株式を用いた様々な報酬制度の使われ方

会社は従業員や役員等に対して、給与振込をする他に様々な形の報酬を支払っている。医療サービスを割安で受けられるようにしたり、オフィスでコーヒーを飲み放題にしたり、自社製品購入を割安価格にしたり、日々働いていればなんらかの利益を享受するものだ。そしてこの多様な報酬の中の一類型が、自社の株式を用いた報酬制度である。

報酬として渡す方法は「獲得条件の程度」と、「現物か新株予約権か」という区分で分けることができる。

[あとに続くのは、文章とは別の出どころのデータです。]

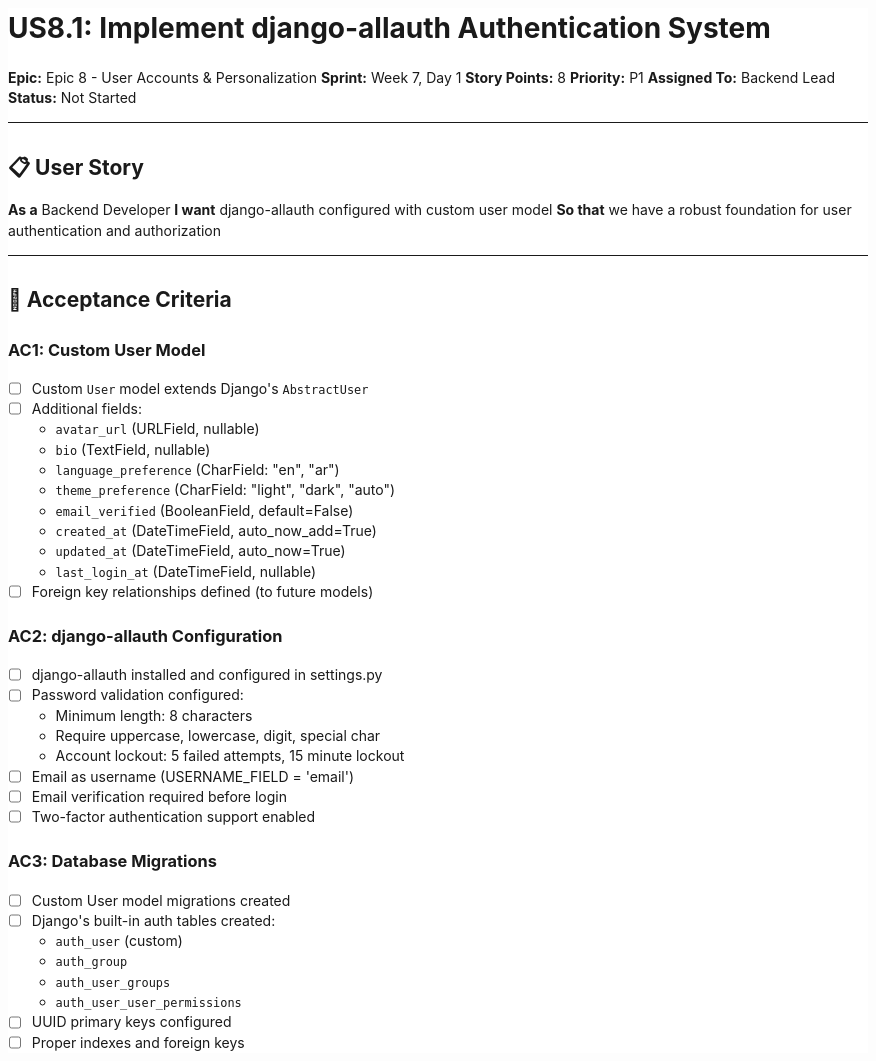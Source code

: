 # US8.1: Implement django-allauth Authentication System

**Epic:** Epic 8 - User Accounts & Personalization
**Sprint:** Week 7, Day 1
**Story Points:** 8
**Priority:** P1
**Assigned To:** Backend Lead
**Status:** Not Started

---

## 📋 User Story

**As a** Backend Developer
**I want** django-allauth configured with custom user model
**So that** we have a robust foundation for user authentication and authorization

---

## 🎯 Acceptance Criteria

### AC1: Custom User Model
- [ ] Custom `User` model extends Django's `AbstractUser`
- [ ] Additional fields:
  - `avatar_url` (URLField, nullable)
  - `bio` (TextField, nullable)
  - `language_preference` (CharField: "en", "ar")
  - `theme_preference` (CharField: "light", "dark", "auto")
  - `email_verified` (BooleanField, default=False)
  - `created_at` (DateTimeField, auto_now_add=True)
  - `updated_at` (DateTimeField, auto_now=True)
  - `last_login_at` (DateTimeField, nullable)
- [ ] Foreign key relationships defined (to future models)

### AC2: django-allauth Configuration
- [ ] django-allauth installed and configured in settings.py
- [ ] Password validation configured:
  - Minimum length: 8 characters
  - Require uppercase, lowercase, digit, special char
  - Account lockout: 5 failed attempts, 15 minute lockout
- [ ] Email as username (USERNAME_FIELD = 'email')
- [ ] Email verification required before login
- [ ] Two-factor authentication support enabled

### AC3: Database Migrations
- [ ] Custom User model migrations created
- [ ] Django's built-in auth tables created:
  - `auth_user` (custom)
  - `auth_group`
  - `auth_user_groups`
  - `auth_user_user_permissions`
- [ ] UUID primary keys configured
- [ ] Proper indexes and foreign keys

獲得条件の程度は、平たく言えば株式を支給された者がいつから安心して所有出来るかということだ。交付する会社からのプレスリリースでは「譲渡制限付株式報酬」という言葉が使われており、「制限はついているが貰える」という印象を受けるが、その内容をよく読むと
「一定の事由が生じた場合には当社が当該普通株式を無償で取得する」
「対象の取締役等が、〜の期間中、継続して、…の地位にあったことを条件として、譲渡制限を解除する」
としており、実質的に会社が定める期間に継続勤務しなければ得られるかどうか分からないのは明白である。(これが支給されない対象者との裁判になったら会社側にとっても工数と費用がかかる)
そして期間は会社により様々である。2021年7月だけでも、終身まで、30年間、3年ほど(既存中期経営計画完了まで)と多様だった。「従業員向けインセンティブプラン」として、従業員個々に業績連動で算定した分量、5年後などに与えるプログラムも存在した。これは5年間は譲渡制限のある株式報酬制度と見ることができるし、分量も個々人の努力に合わせようとしていてとても好感が持てる。5年というのは、「あと少しで貰えるからしばらく転職を考えず努力しよう」と思わせるには長いかもしれないが…。

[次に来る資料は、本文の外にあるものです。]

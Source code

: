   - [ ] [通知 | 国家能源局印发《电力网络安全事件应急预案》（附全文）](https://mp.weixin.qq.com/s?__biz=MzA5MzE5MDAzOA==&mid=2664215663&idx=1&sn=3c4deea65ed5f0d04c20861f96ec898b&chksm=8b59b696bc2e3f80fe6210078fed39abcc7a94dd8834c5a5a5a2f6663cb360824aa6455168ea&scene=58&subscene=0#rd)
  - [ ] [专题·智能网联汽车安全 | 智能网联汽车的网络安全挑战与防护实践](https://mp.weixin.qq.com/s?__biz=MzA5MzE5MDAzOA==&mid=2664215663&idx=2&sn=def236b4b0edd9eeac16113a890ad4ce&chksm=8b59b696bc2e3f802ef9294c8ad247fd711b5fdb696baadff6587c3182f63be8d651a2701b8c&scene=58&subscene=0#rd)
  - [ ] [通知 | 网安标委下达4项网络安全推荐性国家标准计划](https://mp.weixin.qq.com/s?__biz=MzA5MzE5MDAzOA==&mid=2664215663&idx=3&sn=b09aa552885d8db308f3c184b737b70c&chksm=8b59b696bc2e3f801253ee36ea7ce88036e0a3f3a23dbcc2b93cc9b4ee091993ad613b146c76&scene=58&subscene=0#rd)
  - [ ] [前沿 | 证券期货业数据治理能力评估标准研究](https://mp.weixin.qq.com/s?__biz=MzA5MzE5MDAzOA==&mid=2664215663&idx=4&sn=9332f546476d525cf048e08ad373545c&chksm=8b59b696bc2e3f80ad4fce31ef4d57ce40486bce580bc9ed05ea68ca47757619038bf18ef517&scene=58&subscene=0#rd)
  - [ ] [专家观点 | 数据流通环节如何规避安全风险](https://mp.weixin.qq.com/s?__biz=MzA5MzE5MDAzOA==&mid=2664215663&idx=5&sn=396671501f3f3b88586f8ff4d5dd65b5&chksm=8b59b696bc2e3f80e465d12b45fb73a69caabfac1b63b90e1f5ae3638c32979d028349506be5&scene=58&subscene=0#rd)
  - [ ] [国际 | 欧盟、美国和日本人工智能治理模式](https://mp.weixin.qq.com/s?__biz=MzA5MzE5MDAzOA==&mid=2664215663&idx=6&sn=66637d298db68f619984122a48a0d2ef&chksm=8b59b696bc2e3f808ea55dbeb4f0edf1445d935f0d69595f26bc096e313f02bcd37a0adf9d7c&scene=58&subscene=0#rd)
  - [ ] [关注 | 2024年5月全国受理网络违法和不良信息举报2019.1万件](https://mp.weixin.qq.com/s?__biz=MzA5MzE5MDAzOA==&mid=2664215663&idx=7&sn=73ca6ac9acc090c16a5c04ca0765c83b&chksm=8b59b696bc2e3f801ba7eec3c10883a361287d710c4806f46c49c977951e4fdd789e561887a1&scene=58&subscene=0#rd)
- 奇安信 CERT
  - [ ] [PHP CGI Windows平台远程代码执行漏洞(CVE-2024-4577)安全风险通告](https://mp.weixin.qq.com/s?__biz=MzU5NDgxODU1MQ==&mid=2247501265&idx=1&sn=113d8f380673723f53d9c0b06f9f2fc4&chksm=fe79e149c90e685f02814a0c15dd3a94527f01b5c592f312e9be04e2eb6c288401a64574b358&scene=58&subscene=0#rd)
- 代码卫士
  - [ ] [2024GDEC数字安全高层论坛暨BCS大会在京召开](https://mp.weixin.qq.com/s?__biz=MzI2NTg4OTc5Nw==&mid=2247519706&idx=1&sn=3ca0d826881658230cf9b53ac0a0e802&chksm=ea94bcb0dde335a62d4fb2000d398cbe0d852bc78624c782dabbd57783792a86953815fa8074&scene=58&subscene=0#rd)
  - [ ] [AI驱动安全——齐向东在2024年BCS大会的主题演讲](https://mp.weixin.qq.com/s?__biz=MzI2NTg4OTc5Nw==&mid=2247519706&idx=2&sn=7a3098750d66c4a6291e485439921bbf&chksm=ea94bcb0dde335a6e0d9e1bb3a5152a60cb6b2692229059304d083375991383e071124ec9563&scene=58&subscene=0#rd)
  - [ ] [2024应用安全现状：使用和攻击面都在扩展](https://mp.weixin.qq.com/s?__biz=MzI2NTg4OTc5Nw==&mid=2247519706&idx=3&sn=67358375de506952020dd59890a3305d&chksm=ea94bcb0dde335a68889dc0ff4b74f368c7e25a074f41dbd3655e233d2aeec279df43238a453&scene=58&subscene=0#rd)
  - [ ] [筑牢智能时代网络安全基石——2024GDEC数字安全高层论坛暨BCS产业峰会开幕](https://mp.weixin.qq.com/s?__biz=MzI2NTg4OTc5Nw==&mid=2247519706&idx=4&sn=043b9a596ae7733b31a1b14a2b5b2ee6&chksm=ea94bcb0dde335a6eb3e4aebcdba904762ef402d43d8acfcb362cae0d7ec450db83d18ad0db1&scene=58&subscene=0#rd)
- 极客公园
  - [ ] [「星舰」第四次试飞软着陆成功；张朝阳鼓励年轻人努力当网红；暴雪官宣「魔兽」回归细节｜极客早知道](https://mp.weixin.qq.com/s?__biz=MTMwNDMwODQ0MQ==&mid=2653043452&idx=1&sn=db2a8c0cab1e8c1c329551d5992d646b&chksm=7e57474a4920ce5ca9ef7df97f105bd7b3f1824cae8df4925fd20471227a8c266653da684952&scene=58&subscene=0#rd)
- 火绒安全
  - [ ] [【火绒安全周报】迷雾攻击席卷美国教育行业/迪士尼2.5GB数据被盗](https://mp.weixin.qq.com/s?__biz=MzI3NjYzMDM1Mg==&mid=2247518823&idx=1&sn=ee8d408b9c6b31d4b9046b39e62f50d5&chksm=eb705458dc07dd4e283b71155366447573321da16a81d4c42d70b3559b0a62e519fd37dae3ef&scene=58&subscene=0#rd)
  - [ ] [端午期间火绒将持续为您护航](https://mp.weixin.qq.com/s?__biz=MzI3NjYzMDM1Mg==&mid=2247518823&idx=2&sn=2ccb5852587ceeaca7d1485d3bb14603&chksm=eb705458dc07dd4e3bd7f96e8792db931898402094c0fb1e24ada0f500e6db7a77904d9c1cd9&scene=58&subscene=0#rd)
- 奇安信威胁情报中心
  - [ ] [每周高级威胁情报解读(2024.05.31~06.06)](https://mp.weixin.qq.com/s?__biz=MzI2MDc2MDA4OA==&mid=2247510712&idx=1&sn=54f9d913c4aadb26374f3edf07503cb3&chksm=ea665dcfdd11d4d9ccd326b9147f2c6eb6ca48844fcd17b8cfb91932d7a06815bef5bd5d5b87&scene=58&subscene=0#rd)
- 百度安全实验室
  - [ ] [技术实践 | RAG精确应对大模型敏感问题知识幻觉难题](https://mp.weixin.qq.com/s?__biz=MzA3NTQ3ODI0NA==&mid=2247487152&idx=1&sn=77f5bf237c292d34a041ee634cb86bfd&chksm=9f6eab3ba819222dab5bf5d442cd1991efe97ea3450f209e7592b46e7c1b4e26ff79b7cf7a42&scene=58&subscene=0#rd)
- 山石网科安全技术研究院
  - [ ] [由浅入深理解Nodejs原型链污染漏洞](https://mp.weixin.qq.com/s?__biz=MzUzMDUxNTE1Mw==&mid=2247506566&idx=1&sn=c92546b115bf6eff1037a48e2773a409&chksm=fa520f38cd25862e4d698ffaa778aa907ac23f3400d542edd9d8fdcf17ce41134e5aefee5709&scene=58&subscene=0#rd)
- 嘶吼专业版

現物か新株予約権かという点も、会社により様々であった。(無条件に即座に現物株を支給する例は少なくとも今月見ていないから、実質譲渡制限株式か新株予約権かという区分だろう。)
新株予約権は、一定のルールで算出される価格(現物株に換えようとする前月の平均価格などで)、株式を会社の定める期間内に買えるというものだ。つまりずっと持ち続けて、好業績発表の後急上昇している局面で行使すればかなりの利益を得られる。1か月に20%上昇はよくあることなので、前月平均一単元50万円のものが60万円になっていれば、一単元あたり10万円の儲けは確定なのである。期間中に上がらなければ現物株に換えなければ良いだけなので損はしない。
なお、この際会社は「市場から60万円で調達して50万円で予約権行使者に売り渡す」或いは「予め市場から買い入れて自社株としてもっていたが、60万円で市場に売れるところ50万円で予約権行使者に売り渡す」といういずれかになり、結局10万円を実質的に報酬として支払うことになる。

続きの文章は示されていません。